I’m sure none of you are strangers to the phrase “Don’t sweat the small stuff.”. I don’t like to use the term because it is a widely used, grossly misunderstood and highly misleading sentence. As a lover of science, mathematics and grammar (I know, very random interests); as a chronic worrier, over thinker and generally anxious person, I never understood the phrase. I never understood because I literally could not stop myself from sweating the small stuff. I was obsessed with minor details, I felt as though I couldn’t make any mistakes. I was constantly worried that I would make even one wrong decision and that it would completely ruin my life.
If any of you have felt that way, you can understand how frustrating it is when someone tells you “Just don’t worry about it” or anything along those lines. I wish I could simply not worry, but it just isn’t possible for me. We cannot control how we feel and what we think, we can only respond to these emotions and find ways to cope with stress.
I would always wonder if there was something wrong with me, I would wonder why it seemed so easy for everyone else to just not care, when no matter how hard I tried, I still had a sinking feeling in my stomach whenever I had to make a decision.

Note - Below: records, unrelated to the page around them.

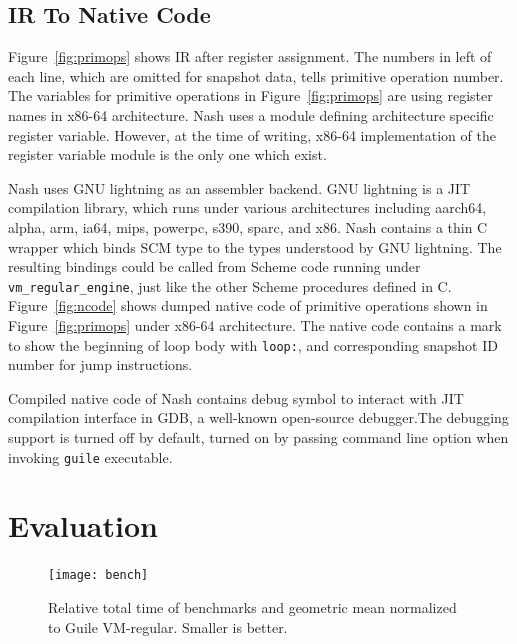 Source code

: \documentclass[preprint]{sigplanconf}
\begin{document}
\subsection{IR To Native Code}
Figure~\hyperref[fig:primops]{\ref{fig:primops}} shows IR after register
assignment. The numbers in left of each line, which are omitted for snapshot
data, tells primitive operation number. The variables for primitive operations
in Figure~\hyperref[fig:primops]{\ref{fig:primops}} are using register names
in x86-64 architecture. Nash uses a module defining architecture specific
register variable. However, at the time of writing, x86-64 implementation of
the register variable module is the only one which exist.

Nash uses GNU lightning as an assembler backend.  GNU lightning is a JIT
compilation library, which runs under various architectures including aarch64,
alpha, arm, ia64, mips, powerpc, s390, sparc, and x86. Nash contains a thin C
wrapper which binds SCM type to the types understood by GNU lightning. The
resulting bindings could be called from Scheme code running under
\texttt{vm\_regular\_engine}, just like the other Scheme procedures defined in
C. Figure~\hyperref[fig:ncode]{\ref{fig:ncode}} shows dumped native code of
primitive operations shown in Figure~\hyperref[fig:primops]{\ref{fig:primops}}
under x86-64 architecture. The native code contains a mark to show the
beginning of loop body with \texttt{loop:}, and corresponding snapshot ID
number for jump instructions.

Compiled native code of Nash contains debug symbol to interact with JIT
compilation interface in GDB, a well-known open-source debugger.\@ The
debugging support is turned off by default, turned on by passing command line
option when invoking \texttt{guile} executable.

\section{Evaluation}
\label{sec:evaluation}

\begin{figure}
  \centering
  \texttt{[image: bench]}
  \caption{Relative total time of benchmarks and geometric mean normalized to
    Guile VM-regular. Smaller is better.}
\label{fig:bench}
\end{figure}
\end{document}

For the longest time I kept trying to force myself not to get stressed out over small things, but I had trouble deciding what was small or big in my mind.

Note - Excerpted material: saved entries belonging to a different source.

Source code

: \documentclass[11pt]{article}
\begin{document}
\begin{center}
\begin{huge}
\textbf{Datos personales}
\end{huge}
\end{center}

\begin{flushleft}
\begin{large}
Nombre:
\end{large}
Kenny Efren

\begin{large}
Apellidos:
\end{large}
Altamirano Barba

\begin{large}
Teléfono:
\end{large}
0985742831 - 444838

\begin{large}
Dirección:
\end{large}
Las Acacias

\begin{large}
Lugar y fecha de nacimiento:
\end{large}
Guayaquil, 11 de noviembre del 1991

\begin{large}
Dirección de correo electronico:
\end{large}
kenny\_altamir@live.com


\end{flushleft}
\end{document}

What I have realized after a lot of time self-reflecting and learning from experiences is that it is okay to sweat the small stuff. There is nothing wrong with the fact that I (or you) simply cannot help getting stressed out over what others view as insignificant problems. I started evaluating how I felt and then finding ways to cope with the stress instead of fighting it entirely.
Sometimes sweating the small stuff has hindered me. It has made me spend far longer doing some tasks than I should. It has made me feel anxious, stressed and disappointed in myself when I really shouldn’t have been. It has made me curse a 98%, and push some people away.
Sometimes sweating the small stuff has given me great opportunities. It has pushed me to pay attention to detail, to show dedication to tasks I am assigned, to listen better, to empathize better, to try my hardest no matter the situation. It has taught me to care, to really care, about all aspects of life. To give everything I do 100% which has helped me in friendships, relationships and in the pursuit of my goals.
Like everything else in life, sweating the small stuff has its positives and its negatives. It’s a part of who I am, and I’m no longer trying to eliminate it. I am simply learning to live with it, and embrace its good sides.
If you find yourself in the same situation as I have been many times, you can try a few steps to gain perspective on what feels like the end of the world.
When I find myself facing a situation that makes me extremely stressed out I evaluate it in a sequence of questions:
- How exactly do I feel?
- How will this affect me in the short term?
- How will this affect me in the long term?
- Will I still have the basic means of survival?
- Who do I have who can support me through this?
- What can I do right now to improve how I feel?
- What is something positive that can come out of this?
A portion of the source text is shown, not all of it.